The Rent-A-Captive Concept

The Rent-A-Captive (RAC) concept allows an entity to realize benefits unique to a captive structure through the use of a segregated accounts insurance company. The segregated structure offers a cost effective and easily executable option for those entities who are not yet ready to establish their own captive.

Rent-A-Captive Features

A Rent-A-Captive (RAC) company offers the following features:

  • Use of an established Bermuda insurance company
  • Comprises segregated accounts
  • Each segregated account forms a separate entity within the company. Each segregated account is a "company within a company"
  • Exposures, assets and liabilities of each cell are “fenced” from other cells and from company owners
  • The assets of each segregated account are legally protected from any claims from general creditors, or from other cells, at all times including liquidation
  • One segregated cell participant's funds cannot be used to pay the losses of another participant

Establishing a cell in a segregated accounts insurance company provides an immediate, competitive service, ensuring full confidentiality and ease of entry. Assets are held in segregated reserve accounts within the facility, thus allowing the client and IML to focus on risk management, risk assumption, underwriting and investment income participation, control and independent accountability. The client participates fully in underwriting and investment income profits by way of a participation agreement.

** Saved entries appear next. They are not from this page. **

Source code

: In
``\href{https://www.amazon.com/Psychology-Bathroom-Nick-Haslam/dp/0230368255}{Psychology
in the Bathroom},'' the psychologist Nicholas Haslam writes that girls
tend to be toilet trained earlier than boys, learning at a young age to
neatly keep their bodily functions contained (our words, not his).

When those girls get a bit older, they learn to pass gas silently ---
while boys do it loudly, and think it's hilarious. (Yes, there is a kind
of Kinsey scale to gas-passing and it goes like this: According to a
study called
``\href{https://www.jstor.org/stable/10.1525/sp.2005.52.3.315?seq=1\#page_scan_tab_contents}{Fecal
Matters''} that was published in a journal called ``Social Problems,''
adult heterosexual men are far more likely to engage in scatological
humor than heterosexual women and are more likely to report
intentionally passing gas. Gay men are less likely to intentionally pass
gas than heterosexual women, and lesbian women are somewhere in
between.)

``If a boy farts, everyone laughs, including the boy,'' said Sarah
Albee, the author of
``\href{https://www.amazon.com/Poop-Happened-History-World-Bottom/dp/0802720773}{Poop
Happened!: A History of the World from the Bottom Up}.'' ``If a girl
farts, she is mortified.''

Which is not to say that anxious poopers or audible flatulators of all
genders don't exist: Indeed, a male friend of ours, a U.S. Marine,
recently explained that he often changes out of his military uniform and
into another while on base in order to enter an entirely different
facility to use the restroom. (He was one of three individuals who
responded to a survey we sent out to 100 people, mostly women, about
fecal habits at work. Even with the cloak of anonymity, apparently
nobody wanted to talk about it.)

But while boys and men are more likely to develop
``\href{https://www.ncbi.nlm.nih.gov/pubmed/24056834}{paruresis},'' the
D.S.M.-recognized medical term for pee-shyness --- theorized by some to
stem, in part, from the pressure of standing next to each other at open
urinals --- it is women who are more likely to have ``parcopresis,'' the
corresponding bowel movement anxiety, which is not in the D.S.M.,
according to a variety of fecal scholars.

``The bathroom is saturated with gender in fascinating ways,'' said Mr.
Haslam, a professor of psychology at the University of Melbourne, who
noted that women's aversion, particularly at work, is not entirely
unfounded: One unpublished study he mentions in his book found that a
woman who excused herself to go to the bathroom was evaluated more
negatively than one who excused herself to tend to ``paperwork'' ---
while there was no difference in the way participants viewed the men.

The History of Segregated Accounts

RACs were first developed in the 1970s as a quick, simple means of setting up a self-insurance program in a captive. Use of a RAC avoids the time and expense of incorporating a separate company. Instead, the RAC rents its corporate structure, core capital and insurance licensing to each participant. Segregation of cells was achieved by the private contractual arrangements of each cell. However, there was no separate legal framework to support this and it was feared that such arrangements might not be effective against creditors in the event of liquidation.

In the 1990s the concept of private legislation to codify the segregation of accounts was developed in Bermuda and a number of private acts were enacted for RAC companies. During this period the structure of these private acts changed as the concept evolved. The current Act is a result of that evolutionary process. In 2000, the Segregated Accounts Companies Act was established giving additional strength to the segregation of each cell.